Sunday, February 7, 2010
10/11/2007 Measuring the Imaging System
Here's a screen shot from CCDInspector, a powerful program that I sometimes use to evaluate my images. This software does a nice job of quantifying certain characteristics of a series of CCD images, such as FWHM and contrast ratio, which makes it easy to identify the bad ones. Since most processing jobs involve combining multiple images, CCDInspector is a powerful tool for culling the best ones.
This particular image is the software's attempt to measure the curvature in my imaging train, as well as the collimation. Basically this helps me to see whether the camera is perhaps not orthoganal to the telescope lens, or whether the telescope is out of collimation. Ideally, you would want a perfectly flat image, but that is virtually impossible to achieve. A system with a lot of curvature will exhibit noticeable distortion in the images. I'm very pleased that this particular system, my William Optics Zenithstar 105mm with a 0.8 focal reducer/field flattener, provides a reasonably flat result.
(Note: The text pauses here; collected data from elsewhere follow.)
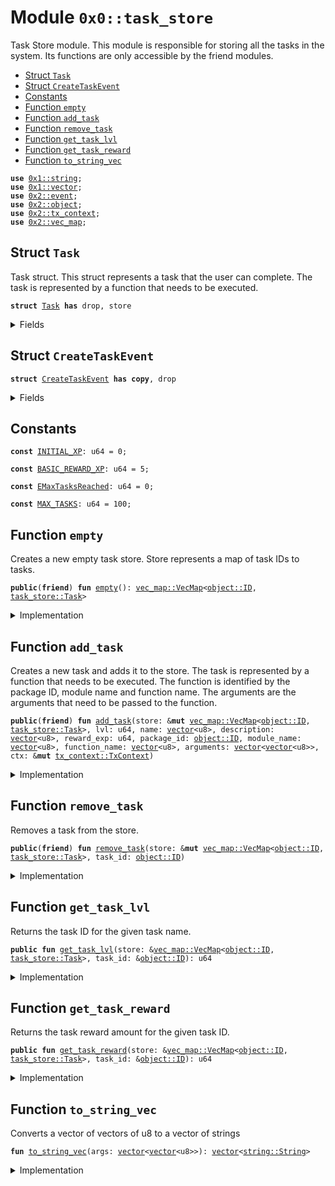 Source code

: 
<a name="0x0_task_store"></a>

# Module `0x0::task_store`


Task Store module.
This module is responsible for storing all the tasks in the system.
Its functions are only accessible by the friend modules.


-  [Struct `Task`](#0x0_task_store_Task)
-  [Struct `CreateTaskEvent`](#0x0_task_store_CreateTaskEvent)
-  [Constants](#@Constants_0)
-  [Function `empty`](#0x0_task_store_empty)
-  [Function `add_task`](#0x0_task_store_add_task)
-  [Function `remove_task`](#0x0_task_store_remove_task)
-  [Function `get_task_lvl`](#0x0_task_store_get_task_lvl)
-  [Function `get_task_reward`](#0x0_task_store_get_task_reward)
-  [Function `to_string_vec`](#0x0_task_store_to_string_vec)


<pre><code><b>use</b> <a href="">0x1::string</a>;
<b>use</b> <a href="">0x1::vector</a>;
<b>use</b> <a href="">0x2::event</a>;
<b>use</b> <a href="">0x2::object</a>;
<b>use</b> <a href="">0x2::tx_context</a>;
<b>use</b> <a href="">0x2::vec_map</a>;
</code></pre>



<a name="0x0_task_store_Task"></a>

## Struct `Task`


Task struct.
This struct represents a task that the user can complete.
The task is represented by a function that needs to be executed.



<pre><code><b>struct</b> <a href="task_store.md#0x0_task_store_Task">Task</a> <b>has</b> drop, store
</code></pre>



<details>
<summary>Fields</summary>


<dl>
<dt>
<code>id: <a href="_ID">object::ID</a></code>
</dt>
<dd>

</dd>
<dt>
<code>lvl: u64</code>
</dt>
<dd>

</dd>
<dt>
<code>name: <a href="_String">string::String</a></code>
</dt>
<dd>

</dd>
<dt>
<code>description: <a href="_String">string::String</a></code>
</dt>
<dd>

</dd>
<dt>
<code>reward_exp: u64</code>
</dt>
<dd>
 The amount of XP that the user will receive upon completing the task
</dd>
<dt>
<code>package_id: <a href="_ID">object::ID</a></code>
</dt>
<dd>
 The ID of the package that contains the function that needs to be executed
</dd>
<dt>
<code>module_name: <a href="_String">string::String</a></code>
</dt>
<dd>
 The name of the module that contains the function that needs to be executed
</dd>
<dt>
<code>function_name: <a href="_String">string::String</a></code>
</dt>
<dd>
 The name of the function that needs to be executed
</dd>
<dt>
<code>arguments: <a href="">vector</a>&lt;<a href="_String">string::String</a>&gt;</code>
</dt>
<dd>
 The arguments that need to be passed to the function
</dd>
</dl>


</details>

<a name="0x0_task_store_CreateTaskEvent"></a>

## Struct `CreateTaskEvent`



<pre><code><b>struct</b> <a href="task_store.md#0x0_task_store_CreateTaskEvent">CreateTaskEvent</a> <b>has</b> <b>copy</b>, drop
</code></pre>



<details>
<summary>Fields</summary>


<dl>
<dt>
<code>task_id: <a href="_ID">object::ID</a></code>
</dt>
<dd>
 Object ID of the Task
</dd>
<dt>
<code>name: <a href="_String">string::String</a></code>
</dt>
<dd>
 Name of the Task
</dd>
</dl>


</details>

<a name="@Constants_0"></a>

## Constants


<a name="0x0_task_store_INITIAL_XP"></a>



<pre><code><b>const</b> <a href="task_store.md#0x0_task_store_INITIAL_XP">INITIAL_XP</a>: u64 = 0;
</code></pre>



<a name="0x0_task_store_BASIC_REWARD_XP"></a>



<pre><code><b>const</b> <a href="task_store.md#0x0_task_store_BASIC_REWARD_XP">BASIC_REWARD_XP</a>: u64 = 5;
</code></pre>



<a name="0x0_task_store_EMaxTasksReached"></a>



<pre><code><b>const</b> <a href="task_store.md#0x0_task_store_EMaxTasksReached">EMaxTasksReached</a>: u64 = 0;
</code></pre>



<a name="0x0_task_store_MAX_TASKS"></a>



<pre><code><b>const</b> <a href="task_store.md#0x0_task_store_MAX_TASKS">MAX_TASKS</a>: u64 = 100;
</code></pre>



<a name="0x0_task_store_empty"></a>

## Function `empty`


Creates a new empty task store.
Store represents a map of task IDs to tasks.



<pre><code><b>public</b>(<b>friend</b>) <b>fun</b> <a href="task_store.md#0x0_task_store_empty">empty</a>(): <a href="_VecMap">vec_map::VecMap</a>&lt;<a href="_ID">object::ID</a>, <a href="task_store.md#0x0_task_store_Task">task_store::Task</a>&gt;
</code></pre>



<details>
<summary>Implementation</summary>


<pre><code><b>public</b>(<b>friend</b>) <b>fun</b> <a href="task_store.md#0x0_task_store_empty">empty</a>(): VecMap&lt;ID, <a href="task_store.md#0x0_task_store_Task">Task</a>&gt; {
    <a href="_empty">vec_map::empty</a>&lt;ID, <a href="task_store.md#0x0_task_store_Task">Task</a>&gt;()
}
</code></pre>



</details>

<a name="0x0_task_store_add_task"></a>

## Function `add_task`


Creates a new task and adds it to the store.
The task is represented by a function that needs to be executed.
The function is identified by the package ID, module name and function name.
The arguments are the arguments that need to be passed to the function.



<pre><code><b>public</b>(<b>friend</b>) <b>fun</b> <a href="task_store.md#0x0_task_store_add_task">add_task</a>(store: &<b>mut</b> <a href="_VecMap">vec_map::VecMap</a>&lt;<a href="_ID">object::ID</a>, <a href="task_store.md#0x0_task_store_Task">task_store::Task</a>&gt;, lvl: u64, name: <a href="">vector</a>&lt;u8&gt;, description: <a href="">vector</a>&lt;u8&gt;, reward_exp: u64, package_id: <a href="_ID">object::ID</a>, module_name: <a href="">vector</a>&lt;u8&gt;, function_name: <a href="">vector</a>&lt;u8&gt;, arguments: <a href="">vector</a>&lt;<a href="">vector</a>&lt;u8&gt;&gt;, ctx: &<b>mut</b> <a href="_TxContext">tx_context::TxContext</a>)
</code></pre>



<details>
<summary>Implementation</summary>


<pre><code><b>public</b>(<b>friend</b>) <b>fun</b> <a href="task_store.md#0x0_task_store_add_task">add_task</a>(
    store: &<b>mut</b> VecMap&lt;ID, <a href="task_store.md#0x0_task_store_Task">Task</a>&gt;,
    lvl: u64,
    name: <a href="">vector</a>&lt;u8&gt;,
    description: <a href="">vector</a>&lt;u8&gt;,
    reward_exp: u64,
    package_id: ID,
    module_name: <a href="">vector</a>&lt;u8&gt;,
    function_name: <a href="">vector</a>&lt;u8&gt;,
    arguments: <a href="">vector</a>&lt;<a href="">vector</a>&lt;u8&gt;&gt;,
    ctx: &<b>mut</b> TxContext
) {
    <b>assert</b>!(<a href="_size">vec_map::size</a>(store) &lt;= <a href="task_store.md#0x0_task_store_MAX_TASKS">MAX_TASKS</a>, <a href="task_store.md#0x0_task_store_EMaxTasksReached">EMaxTasksReached</a>);

    <b>let</b> uid = <a href="_new">object::new</a>(ctx);
    <b>let</b> id = <a href="_uid_to_inner">object::uid_to_inner</a>(&uid);
    <a href="_delete">object::delete</a>(uid);

    <b>let</b> task = <a href="task_store.md#0x0_task_store_Task">Task</a> {
        id,
        lvl,
        name: <a href="_utf8">string::utf8</a>(name),
        description: <a href="_utf8">string::utf8</a>(description),
        reward_exp,
        package_id,
        module_name: <a href="_utf8">string::utf8</a>(module_name),
        function_name: <a href="_utf8">string::utf8</a>(function_name),
        arguments: <a href="task_store.md#0x0_task_store_to_string_vec">to_string_vec</a>(arguments),
    };

    emit(<a href="task_store.md#0x0_task_store_CreateTaskEvent">CreateTaskEvent</a> {
        task_id: id,
        name: task.name,
    });

    <a href="_insert">vec_map::insert</a>(store, id, task);
}
</code></pre>



</details>

<a name="0x0_task_store_remove_task"></a>

## Function `remove_task`


Removes a task from the store.



<pre><code><b>public</b>(<b>friend</b>) <b>fun</b> <a href="task_store.md#0x0_task_store_remove_task">remove_task</a>(store: &<b>mut</b> <a href="_VecMap">vec_map::VecMap</a>&lt;<a href="_ID">object::ID</a>, <a href="task_store.md#0x0_task_store_Task">task_store::Task</a>&gt;, task_id: <a href="_ID">object::ID</a>)
</code></pre>



<details>
<summary>Implementation</summary>


<pre><code><b>public</b>(<b>friend</b>) <b>fun</b> <a href="task_store.md#0x0_task_store_remove_task">remove_task</a>(store: &<b>mut</b> VecMap&lt;ID, <a href="task_store.md#0x0_task_store_Task">Task</a>&gt;, task_id: ID) {
    <a href="_remove">vec_map::remove</a>(store, &task_id);
}
</code></pre>



</details>

<a name="0x0_task_store_get_task_lvl"></a>

## Function `get_task_lvl`


Returns the task ID for the given task name.



<pre><code><b>public</b> <b>fun</b> <a href="task_store.md#0x0_task_store_get_task_lvl">get_task_lvl</a>(store: &<a href="_VecMap">vec_map::VecMap</a>&lt;<a href="_ID">object::ID</a>, <a href="task_store.md#0x0_task_store_Task">task_store::Task</a>&gt;, task_id: &<a href="_ID">object::ID</a>): u64
</code></pre>



<details>
<summary>Implementation</summary>


<pre><code><b>public</b> <b>fun</b> <a href="task_store.md#0x0_task_store_get_task_lvl">get_task_lvl</a>(store: &VecMap&lt;ID, <a href="task_store.md#0x0_task_store_Task">Task</a>&gt;, task_id: &ID): u64 {
    <a href="_get">vec_map::get</a>(store, task_id).lvl
}
</code></pre>



</details>

<a name="0x0_task_store_get_task_reward"></a>

## Function `get_task_reward`


Returns the task reward amount for the given task ID.



<pre><code><b>public</b> <b>fun</b> <a href="task_store.md#0x0_task_store_get_task_reward">get_task_reward</a>(store: &<a href="_VecMap">vec_map::VecMap</a>&lt;<a href="_ID">object::ID</a>, <a href="task_store.md#0x0_task_store_Task">task_store::Task</a>&gt;, task_id: &<a href="_ID">object::ID</a>): u64
</code></pre>



<details>
<summary>Implementation</summary>


<pre><code><b>public</b> <b>fun</b> <a href="task_store.md#0x0_task_store_get_task_reward">get_task_reward</a>(store: &VecMap&lt;ID, <a href="task_store.md#0x0_task_store_Task">Task</a>&gt;, task_id: &ID): u64 {
    <a href="_get">vec_map::get</a>(store, task_id).reward_exp
}
</code></pre>



</details>

<a name="0x0_task_store_to_string_vec"></a>

## Function `to_string_vec`

Converts a vector of vectors of u8 to a vector of strings


<pre><code><b>fun</b> <a href="task_store.md#0x0_task_store_to_string_vec">to_string_vec</a>(args: <a href="">vector</a>&lt;<a href="">vector</a>&lt;u8&gt;&gt;): <a href="">vector</a>&lt;<a href="_String">string::String</a>&gt;
</code></pre>



<details>
<summary>Implementation</summary>


<pre><code><b>fun</b> <a href="task_store.md#0x0_task_store_to_string_vec">to_string_vec</a>(args: <a href="">vector</a>&lt;<a href="">vector</a>&lt;u8&gt;&gt;): <a href="">vector</a>&lt;String&gt; {
    <b>let</b> string_args = <a href="_empty">vector::empty</a>&lt;String&gt;();
    <a href="_reverse">vector::reverse</a>(&<b>mut</b> args);

    <b>while</b> (!<a href="_is_empty">vector::is_empty</a>(&args)) {
        <a href="_push_back">vector::push_back</a>(&<b>mut</b> string_args, <a href="_utf8">string::utf8</a>(<a href="_pop_back">vector::pop_back</a>(&<b>mut</b> args)))
    };

    string_args
}
</code></pre>



</details>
For a relatively inexpensive system, it has done quite well for me. Of course I dream of something better and perhaps someday will upgrade, but it's nice to know that the current setup is not way out of whack.
I used my ZS105 on Sunday night at an observing session over at Dean's house. I spent some time fiddling with software configurations so don't have a lot of data, but I'm working on processing it and should be able to post it soon.